* _Assignment_
From the line with "- Operações no" to the line with "#### [[SGBD - Componentes]]", retype every line exactly, including those two, and leave out the rest of the data below.

Source data:
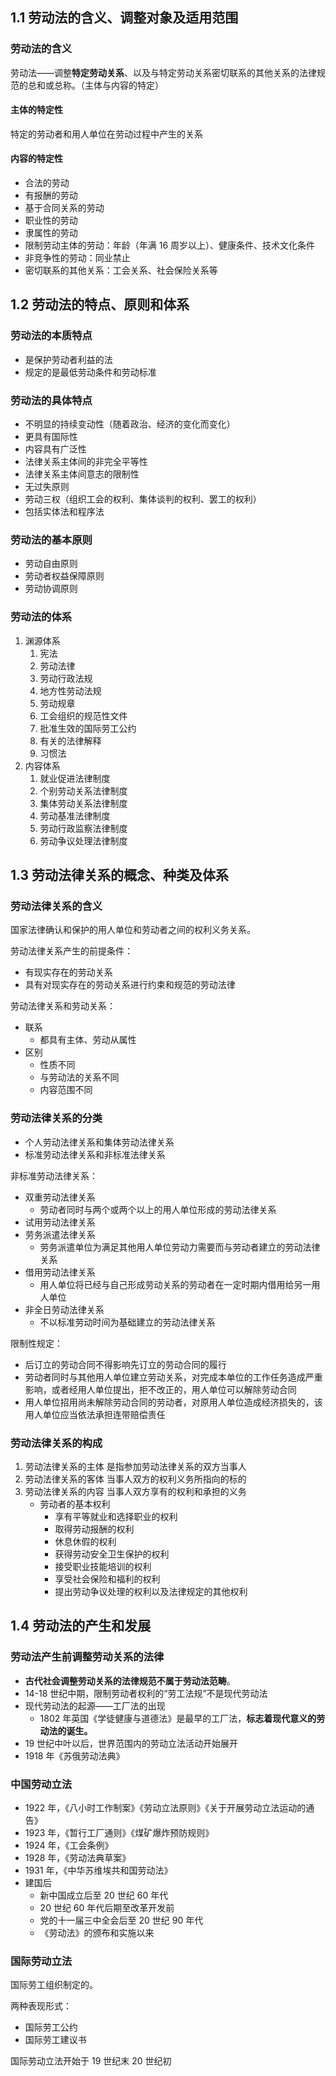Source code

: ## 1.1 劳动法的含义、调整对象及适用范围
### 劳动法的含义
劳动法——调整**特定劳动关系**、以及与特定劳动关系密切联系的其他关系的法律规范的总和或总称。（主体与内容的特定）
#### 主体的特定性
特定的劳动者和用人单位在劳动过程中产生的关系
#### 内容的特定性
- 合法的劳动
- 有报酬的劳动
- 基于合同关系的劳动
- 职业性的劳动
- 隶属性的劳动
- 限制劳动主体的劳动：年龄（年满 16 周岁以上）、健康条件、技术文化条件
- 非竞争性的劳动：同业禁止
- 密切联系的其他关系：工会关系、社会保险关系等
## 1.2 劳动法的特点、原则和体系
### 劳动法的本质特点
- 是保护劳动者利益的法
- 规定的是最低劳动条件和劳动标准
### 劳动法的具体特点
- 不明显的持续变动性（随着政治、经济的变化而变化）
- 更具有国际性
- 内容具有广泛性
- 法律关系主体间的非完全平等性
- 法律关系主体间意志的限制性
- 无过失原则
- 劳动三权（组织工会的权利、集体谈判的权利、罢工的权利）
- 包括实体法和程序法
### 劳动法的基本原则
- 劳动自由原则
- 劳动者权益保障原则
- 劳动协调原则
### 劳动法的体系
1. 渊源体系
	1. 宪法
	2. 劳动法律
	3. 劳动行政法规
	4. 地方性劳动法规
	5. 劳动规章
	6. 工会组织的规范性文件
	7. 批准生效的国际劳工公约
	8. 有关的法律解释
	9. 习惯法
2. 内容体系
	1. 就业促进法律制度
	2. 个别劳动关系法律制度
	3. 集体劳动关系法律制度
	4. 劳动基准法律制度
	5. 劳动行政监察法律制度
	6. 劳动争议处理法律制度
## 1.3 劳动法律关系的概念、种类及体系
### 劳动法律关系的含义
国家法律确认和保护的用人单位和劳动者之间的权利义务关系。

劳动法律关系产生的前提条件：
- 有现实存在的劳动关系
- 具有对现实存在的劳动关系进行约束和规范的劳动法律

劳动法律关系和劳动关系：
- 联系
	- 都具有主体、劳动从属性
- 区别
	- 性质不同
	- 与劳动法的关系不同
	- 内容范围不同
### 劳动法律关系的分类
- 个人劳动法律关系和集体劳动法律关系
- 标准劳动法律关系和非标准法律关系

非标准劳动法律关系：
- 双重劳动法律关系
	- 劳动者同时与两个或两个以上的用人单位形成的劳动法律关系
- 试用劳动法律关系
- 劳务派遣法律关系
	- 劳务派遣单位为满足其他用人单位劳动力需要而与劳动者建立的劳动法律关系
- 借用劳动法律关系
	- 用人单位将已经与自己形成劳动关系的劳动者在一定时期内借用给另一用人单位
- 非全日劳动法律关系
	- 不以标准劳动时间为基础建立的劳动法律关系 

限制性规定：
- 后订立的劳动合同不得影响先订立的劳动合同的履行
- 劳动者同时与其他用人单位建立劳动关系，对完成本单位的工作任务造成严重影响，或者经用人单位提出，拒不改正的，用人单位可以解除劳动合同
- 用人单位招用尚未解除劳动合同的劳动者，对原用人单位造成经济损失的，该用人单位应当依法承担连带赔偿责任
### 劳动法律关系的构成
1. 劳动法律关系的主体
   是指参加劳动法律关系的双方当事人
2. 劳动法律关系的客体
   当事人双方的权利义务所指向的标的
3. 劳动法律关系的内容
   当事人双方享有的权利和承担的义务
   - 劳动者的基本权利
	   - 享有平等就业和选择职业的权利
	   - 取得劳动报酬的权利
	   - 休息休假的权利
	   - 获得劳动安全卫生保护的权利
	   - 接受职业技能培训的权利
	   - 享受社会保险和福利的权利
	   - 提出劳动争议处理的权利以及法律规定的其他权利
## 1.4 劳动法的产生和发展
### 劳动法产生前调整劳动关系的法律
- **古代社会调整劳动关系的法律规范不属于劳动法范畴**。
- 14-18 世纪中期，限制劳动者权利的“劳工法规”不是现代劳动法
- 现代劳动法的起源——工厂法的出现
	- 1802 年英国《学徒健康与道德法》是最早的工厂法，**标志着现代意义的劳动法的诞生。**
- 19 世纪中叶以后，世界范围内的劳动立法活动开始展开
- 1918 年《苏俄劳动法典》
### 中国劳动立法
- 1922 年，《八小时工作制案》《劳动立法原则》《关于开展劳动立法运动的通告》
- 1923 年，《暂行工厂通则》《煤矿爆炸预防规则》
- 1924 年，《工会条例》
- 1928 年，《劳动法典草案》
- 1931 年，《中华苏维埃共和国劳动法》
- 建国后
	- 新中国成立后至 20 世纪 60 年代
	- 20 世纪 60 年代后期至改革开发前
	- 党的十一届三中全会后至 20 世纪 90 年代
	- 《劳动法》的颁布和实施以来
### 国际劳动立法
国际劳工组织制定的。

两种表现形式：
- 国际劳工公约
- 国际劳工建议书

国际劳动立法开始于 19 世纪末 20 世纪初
==
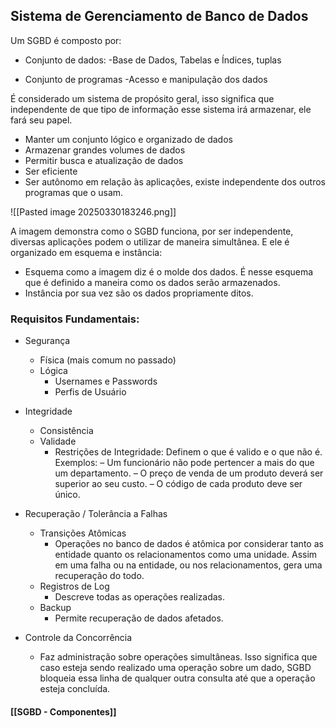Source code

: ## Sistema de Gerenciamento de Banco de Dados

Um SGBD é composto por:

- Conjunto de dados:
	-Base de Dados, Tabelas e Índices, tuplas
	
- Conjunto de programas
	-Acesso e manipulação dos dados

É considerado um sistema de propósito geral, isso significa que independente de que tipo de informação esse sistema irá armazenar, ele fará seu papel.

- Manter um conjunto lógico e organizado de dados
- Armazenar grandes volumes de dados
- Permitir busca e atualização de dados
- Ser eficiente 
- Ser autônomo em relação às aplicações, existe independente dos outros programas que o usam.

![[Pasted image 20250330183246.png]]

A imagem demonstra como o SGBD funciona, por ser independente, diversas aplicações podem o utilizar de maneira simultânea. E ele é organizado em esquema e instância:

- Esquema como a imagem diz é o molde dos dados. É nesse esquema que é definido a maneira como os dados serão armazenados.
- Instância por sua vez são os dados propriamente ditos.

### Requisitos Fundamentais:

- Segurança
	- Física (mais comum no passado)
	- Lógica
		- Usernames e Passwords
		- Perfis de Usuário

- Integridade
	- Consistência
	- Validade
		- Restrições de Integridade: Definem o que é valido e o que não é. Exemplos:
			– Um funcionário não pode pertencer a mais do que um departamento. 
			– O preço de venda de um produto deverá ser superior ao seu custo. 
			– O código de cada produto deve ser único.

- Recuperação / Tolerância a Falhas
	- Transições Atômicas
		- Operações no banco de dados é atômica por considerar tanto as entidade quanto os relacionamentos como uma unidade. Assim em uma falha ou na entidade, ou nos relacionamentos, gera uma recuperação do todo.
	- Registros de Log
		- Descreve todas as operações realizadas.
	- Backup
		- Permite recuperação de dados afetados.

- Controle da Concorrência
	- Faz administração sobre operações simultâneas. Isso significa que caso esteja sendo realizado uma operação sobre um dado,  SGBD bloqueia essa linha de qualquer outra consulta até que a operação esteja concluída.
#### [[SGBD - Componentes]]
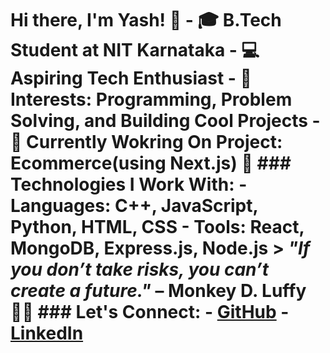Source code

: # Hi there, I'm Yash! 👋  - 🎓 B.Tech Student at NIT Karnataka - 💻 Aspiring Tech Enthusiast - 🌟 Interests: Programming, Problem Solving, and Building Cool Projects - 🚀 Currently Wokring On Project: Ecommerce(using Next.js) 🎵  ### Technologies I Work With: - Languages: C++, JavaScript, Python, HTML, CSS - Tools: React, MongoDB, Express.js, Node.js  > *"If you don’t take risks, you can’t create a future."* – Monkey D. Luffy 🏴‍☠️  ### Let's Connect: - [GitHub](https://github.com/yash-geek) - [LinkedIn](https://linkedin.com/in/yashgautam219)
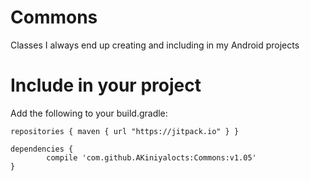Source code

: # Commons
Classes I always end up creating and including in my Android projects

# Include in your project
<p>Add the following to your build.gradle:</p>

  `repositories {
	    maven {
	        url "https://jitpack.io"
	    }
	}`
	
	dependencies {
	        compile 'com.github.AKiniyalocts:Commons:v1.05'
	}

* _Problem solution_
		- Operações no banco de dados é atômica por considerar tanto as entidade quanto os relacionamentos como uma unidade. Assim em uma falha ou na entidade, ou nos relacionamentos, gera uma recuperação do todo.
	- Registros de Log
		- Descreve todas as operações realizadas.
	- Backup
		- Permite recuperação de dados afetados.

- Controle da Concorrência
	- Faz administração sobre operações simultâneas. Isso significa que caso esteja sendo realizado uma operação sobre um dado,  SGBD bloqueia essa linha de qualquer outra consulta até que a operação esteja concluída.
#### [[SGBD - Componentes]]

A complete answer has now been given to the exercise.